■ **Action item**: The result should be a full, exact repeat of the entries, free of pictures.

■ **Supplied material**:
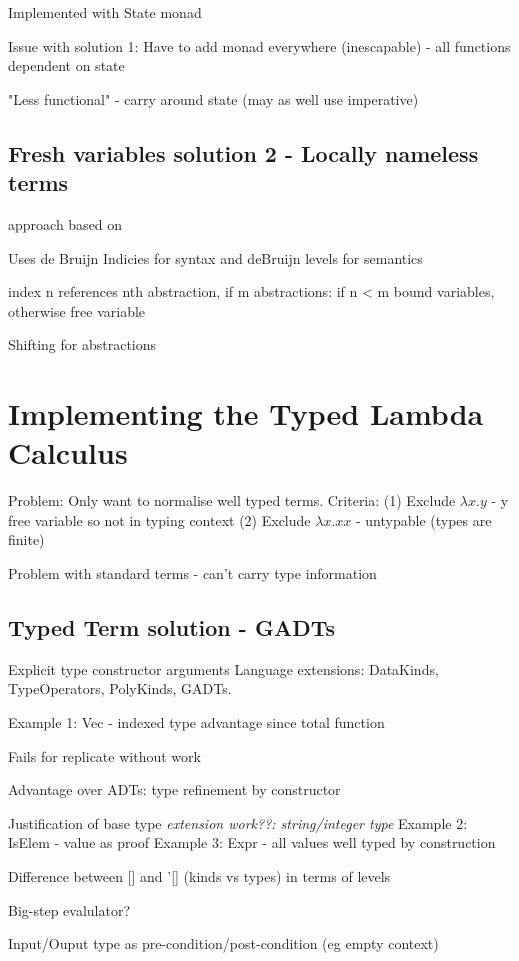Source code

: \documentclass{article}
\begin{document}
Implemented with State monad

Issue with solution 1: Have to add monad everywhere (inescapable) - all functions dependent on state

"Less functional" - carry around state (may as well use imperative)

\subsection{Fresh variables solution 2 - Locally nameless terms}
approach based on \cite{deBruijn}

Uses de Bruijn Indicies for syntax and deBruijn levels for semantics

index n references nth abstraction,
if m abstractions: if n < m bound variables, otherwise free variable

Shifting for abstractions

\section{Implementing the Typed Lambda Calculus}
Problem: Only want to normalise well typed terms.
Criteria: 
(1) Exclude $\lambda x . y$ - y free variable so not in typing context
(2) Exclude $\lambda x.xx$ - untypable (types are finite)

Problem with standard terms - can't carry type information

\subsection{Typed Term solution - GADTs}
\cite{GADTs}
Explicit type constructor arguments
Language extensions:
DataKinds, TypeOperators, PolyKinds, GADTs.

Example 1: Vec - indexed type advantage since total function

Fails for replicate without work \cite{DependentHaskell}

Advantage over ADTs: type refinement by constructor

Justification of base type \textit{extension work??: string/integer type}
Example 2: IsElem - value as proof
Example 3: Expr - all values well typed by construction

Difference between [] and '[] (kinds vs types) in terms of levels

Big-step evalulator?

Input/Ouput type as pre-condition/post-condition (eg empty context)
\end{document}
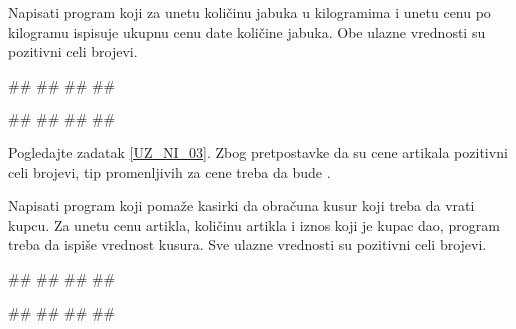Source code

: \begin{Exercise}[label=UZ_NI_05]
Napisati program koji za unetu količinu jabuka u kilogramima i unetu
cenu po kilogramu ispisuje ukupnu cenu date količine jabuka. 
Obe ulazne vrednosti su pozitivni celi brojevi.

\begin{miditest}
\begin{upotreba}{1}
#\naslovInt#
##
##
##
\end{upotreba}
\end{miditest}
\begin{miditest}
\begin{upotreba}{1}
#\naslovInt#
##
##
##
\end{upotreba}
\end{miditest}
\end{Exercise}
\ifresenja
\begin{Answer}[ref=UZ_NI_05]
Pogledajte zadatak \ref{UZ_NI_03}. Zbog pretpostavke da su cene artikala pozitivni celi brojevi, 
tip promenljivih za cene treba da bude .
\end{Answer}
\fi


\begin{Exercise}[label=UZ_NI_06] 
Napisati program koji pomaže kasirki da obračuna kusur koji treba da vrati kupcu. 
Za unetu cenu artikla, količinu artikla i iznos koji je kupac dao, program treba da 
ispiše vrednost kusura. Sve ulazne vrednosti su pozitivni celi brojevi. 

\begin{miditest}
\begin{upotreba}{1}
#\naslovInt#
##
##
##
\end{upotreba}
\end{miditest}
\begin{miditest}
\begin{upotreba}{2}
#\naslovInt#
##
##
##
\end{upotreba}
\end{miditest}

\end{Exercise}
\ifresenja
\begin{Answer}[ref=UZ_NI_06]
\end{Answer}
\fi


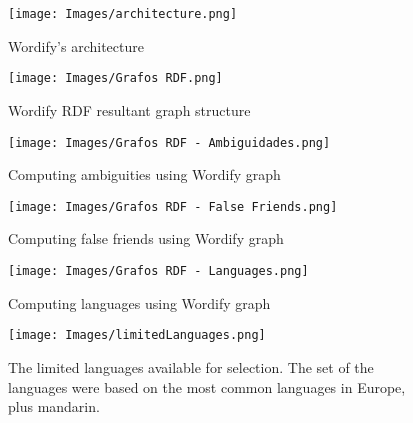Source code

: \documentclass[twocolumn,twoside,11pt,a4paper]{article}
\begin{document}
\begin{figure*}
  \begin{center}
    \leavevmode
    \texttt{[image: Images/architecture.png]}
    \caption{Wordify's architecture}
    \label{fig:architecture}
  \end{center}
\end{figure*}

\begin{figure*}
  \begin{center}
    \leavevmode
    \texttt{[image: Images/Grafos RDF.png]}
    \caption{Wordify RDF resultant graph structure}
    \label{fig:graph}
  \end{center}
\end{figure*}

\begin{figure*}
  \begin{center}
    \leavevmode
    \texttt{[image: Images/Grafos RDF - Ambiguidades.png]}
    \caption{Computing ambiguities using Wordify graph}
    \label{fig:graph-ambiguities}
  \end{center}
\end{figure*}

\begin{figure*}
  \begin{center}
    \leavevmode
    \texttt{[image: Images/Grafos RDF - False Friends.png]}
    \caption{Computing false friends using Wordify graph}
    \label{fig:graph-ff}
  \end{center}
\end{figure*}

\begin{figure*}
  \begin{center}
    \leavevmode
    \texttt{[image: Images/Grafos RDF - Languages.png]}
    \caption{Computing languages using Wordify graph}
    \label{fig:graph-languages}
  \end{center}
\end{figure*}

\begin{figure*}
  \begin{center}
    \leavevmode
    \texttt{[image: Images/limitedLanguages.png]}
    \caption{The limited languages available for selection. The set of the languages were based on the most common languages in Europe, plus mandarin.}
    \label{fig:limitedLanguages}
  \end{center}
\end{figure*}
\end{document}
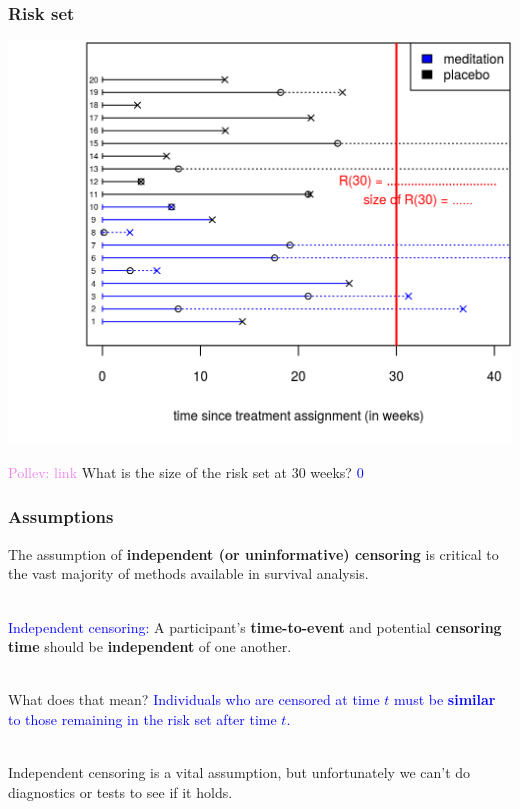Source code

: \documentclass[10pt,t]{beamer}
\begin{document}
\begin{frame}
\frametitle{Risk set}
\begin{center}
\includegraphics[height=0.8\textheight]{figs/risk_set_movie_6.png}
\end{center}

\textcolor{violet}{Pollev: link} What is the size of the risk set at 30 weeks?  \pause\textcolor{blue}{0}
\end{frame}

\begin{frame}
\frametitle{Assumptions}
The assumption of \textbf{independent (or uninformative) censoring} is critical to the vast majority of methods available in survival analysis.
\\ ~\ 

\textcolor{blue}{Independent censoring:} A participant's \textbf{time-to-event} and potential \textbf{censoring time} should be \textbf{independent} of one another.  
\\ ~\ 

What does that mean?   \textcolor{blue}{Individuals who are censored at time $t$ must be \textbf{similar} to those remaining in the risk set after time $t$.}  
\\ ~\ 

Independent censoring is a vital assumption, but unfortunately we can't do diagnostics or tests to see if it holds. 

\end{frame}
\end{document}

■ **Answer area**:
Source code

: \documentclass{article}
\begin{document}
Implemented with State monad

Issue with solution 1: Have to add monad everywhere (inescapable) - all functions dependent on state

"Less functional" - carry around state (may as well use imperative)

\subsection{Fresh variables solution 2 - Locally nameless terms}
approach based on \cite{deBruijn}

Uses de Bruijn Indicies for syntax and deBruijn levels for semantics

index n references nth abstraction,
if m abstractions: if n < m bound variables, otherwise free variable

Shifting for abstractions

\section{Implementing the Typed Lambda Calculus}
Problem: Only want to normalise well typed terms.
Criteria: 
(1) Exclude $\lambda x . y$ - y free variable so not in typing context
(2) Exclude $\lambda x.xx$ - untypable (types are finite)

Problem with standard terms - can't carry type information

\subsection{Typed Term solution - GADTs}
\cite{GADTs}
Explicit type constructor arguments
Language extensions:
DataKinds, TypeOperators, PolyKinds, GADTs.

Example 1: Vec - indexed type advantage since total function

Fails for replicate without work \cite{DependentHaskell}

Advantage over ADTs: type refinement by constructor

Justification of base type \textit{extension work??: string/integer type}
Example 2: IsElem - value as proof
Example 3: Expr - all values well typed by construction

Difference between [] and '[] (kinds vs types) in terms of levels

Big-step evalulator?

Input/Ouput type as pre-condition/post-condition (eg empty context)
\end{document}
Source code

: \begin{Exercise}[label=UZ_NI_05]
Napisati program koji za unetu količinu jabuka u kilogramima i unetu
cenu po kilogramu ispisuje ukupnu cenu date količine jabuka. 
Obe ulazne vrednosti su pozitivni celi brojevi.

\begin{miditest}
\begin{upotreba}{1}
#\naslovInt#
##
##
##
\end{upotreba}
\end{miditest}
\begin{miditest}
\begin{upotreba}{1}
#\naslovInt#
##
##
##
\end{upotreba}
\end{miditest}
\end{Exercise}
\ifresenja
\begin{Answer}[ref=UZ_NI_05]
Pogledajte zadatak \ref{UZ_NI_03}. Zbog pretpostavke da su cene artikala pozitivni celi brojevi, 
tip promenljivih za cene treba da bude .
\end{Answer}
\fi


\begin{Exercise}[label=UZ_NI_06] 
Napisati program koji pomaže kasirki da obračuna kusur koji treba da vrati kupcu. 
Za unetu cenu artikla, količinu artikla i iznos koji je kupac dao, program treba da 
ispiše vrednost kusura. Sve ulazne vrednosti su pozitivni celi brojevi. 

\begin{miditest}
\begin{upotreba}{1}
#\naslovInt#
##
##
##
\end{upotreba}
\end{miditest}
\begin{miditest}
\begin{upotreba}{2}
#\naslovInt#
##
##
##
\end{upotreba}
\end{miditest}

\end{Exercise}
\ifresenja
\begin{Answer}[ref=UZ_NI_06]
\end{Answer}
\fi


Source code

: \documentclass[twocolumn,twoside,11pt,a4paper]{article}
\begin{document}
\begin{figure*}
  \begin{center}
    \leavevmode
    \texttt{[image: Images/architecture.png]}
    \caption{Wordify's architecture}
    \label{fig:architecture}
  \end{center}
\end{figure*}

\begin{figure*}
  \begin{center}
    \leavevmode
    \texttt{[image: Images/Grafos RDF.png]}
    \caption{Wordify RDF resultant graph structure}
    \label{fig:graph}
  \end{center}
\end{figure*}

\begin{figure*}
  \begin{center}
    \leavevmode
    \texttt{[image: Images/Grafos RDF - Ambiguidades.png]}
    \caption{Computing ambiguities using Wordify graph}
    \label{fig:graph-ambiguities}
  \end{center}
\end{figure*}

\begin{figure*}
  \begin{center}
    \leavevmode
    \texttt{[image: Images/Grafos RDF - False Friends.png]}
    \caption{Computing false friends using Wordify graph}
    \label{fig:graph-ff}
  \end{center}
\end{figure*}

\begin{figure*}
  \begin{center}
    \leavevmode
    \texttt{[image: Images/Grafos RDF - Languages.png]}
    \caption{Computing languages using Wordify graph}
    \label{fig:graph-languages}
  \end{center}
\end{figure*}

\begin{figure*}
  \begin{center}
    \leavevmode
    \texttt{[image: Images/limitedLanguages.png]}
    \caption{The limited languages available for selection. The set of the languages were based on the most common languages in Europe, plus mandarin.}
    \label{fig:limitedLanguages}
  \end{center}
\end{figure*}
\end{document}
Source code

: \documentclass[10pt,t]{beamer}
\begin{document}
\begin{frame}
\frametitle{Risk set}
\begin{center}
\includegraphics[height=0.8\textheight]{figs/risk_set_movie_6.png}
\end{center}

\textcolor{violet}{Pollev: link} What is the size of the risk set at 30 weeks?  \pause\textcolor{blue}{0}
\end{frame}

\begin{frame}
\frametitle{Assumptions}
The assumption of \textbf{independent (or uninformative) censoring} is critical to the vast majority of methods available in survival analysis.
\\ ~\ 

\textcolor{blue}{Independent censoring:} A participant's \textbf{time-to-event} and potential \textbf{censoring time} should be \textbf{independent} of one another.  
\\ ~\ 

What does that mean?   \textcolor{blue}{Individuals who are censored at time $t$ must be \textbf{similar} to those remaining in the risk set after time $t$.}  
\\ ~\ 

Independent censoring is a vital assumption, but unfortunately we can't do diagnostics or tests to see if it holds. 

\end{frame}
\end{document}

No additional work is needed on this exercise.